■ **Problem to solve**:
Where a line below holds the string "suit", that line goes into the answer.

■ **Raw data**:
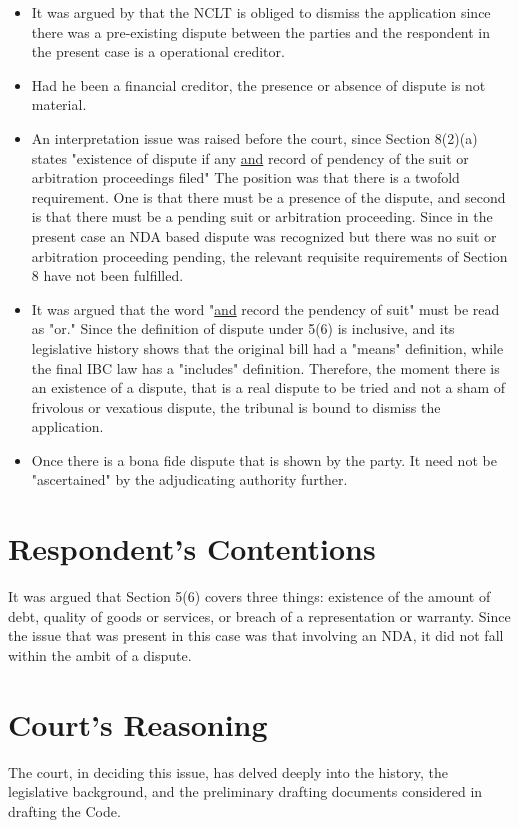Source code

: \documentclass[12pt]{article}
\begin{document}
\begin{itemize}
\item It  was argued by that the NCLT is obliged to dismiss the application since there was a pre-existing dispute between the parties and the respondent in the present case is a operational creditor.
\item Had he been a financial creditor, the presence or absence of dispute is not material.
\item An interpretation issue was raised before the court, since Section 8(2)(a) states "existence of dispute if any \uline{and} record of pendency of the suit or arbitration proceedings filed" The position was that there is a twofold requirement. One is that there must be a presence of the dispute, and second is that there must be a pending suit or arbitration proceeding. Since in the present case an NDA based dispute was recognized but there was no suit or arbitration proceeding pending, the relevant requisite requirements of Section 8 have not been fulfilled.
\item It was argued that the word "\uline{and} record the pendency of suit" must be read as "or." Since the definition of dispute under 5(6) is inclusive, and its legislative history shows that the original bill had a "means" definition, while the final IBC law has a "includes" definition. Therefore, the moment there is an existence of a dispute, that is a real dispute to be tried and not a sham of frivolous or vexatious dispute, the tribunal is bound to dismiss the application.
\item Once there is a bona fide dispute that is shown by the party. It need not be "ascertained" by the adjudicating authority further.
\end{itemize}
\section*{Respondent's Contentions}
\label{sec:org8162707}
It was argued that Section 5(6) covers three things: existence of the amount of debt, quality of goods or services, or breach of a representation or warranty. Since the issue that was present in this case was that involving an NDA, it did not fall within the ambit of a dispute.
\section*{Court's Reasoning}
\label{sec:orgdb4d3d9}
The court, in deciding this issue, has delved deeply into the history, the legislative background, and the preliminary drafting documents considered in drafting the Code.
\end{document}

■ **Answer for this exercise**:
\item An interpretation issue was raised before the court, since Section 8(2)(a) states "existence of dispute if any \uline{and} record of pendency of the suit or arbitration proceedings filed" The position was that there is a twofold requirement. One is that there must be a presence of the dispute, and second is that there must be a pending suit or arbitration proceeding. Since in the present case an NDA based dispute was recognized but there was no suit or arbitration proceeding pending, the relevant requisite requirements of Section 8 have not been fulfilled.
\item It was argued that the word "\uline{and} record the pendency of suit" must be read as "or." Since the definition of dispute under 5(6) is inclusive, and its legislative history shows that the original bill had a "means" definition, while the final IBC law has a "includes" definition. Therefore, the moment there is an existence of a dispute, that is a real dispute to be tried and not a sham of frivolous or vexatious dispute, the tribunal is bound to dismiss the application.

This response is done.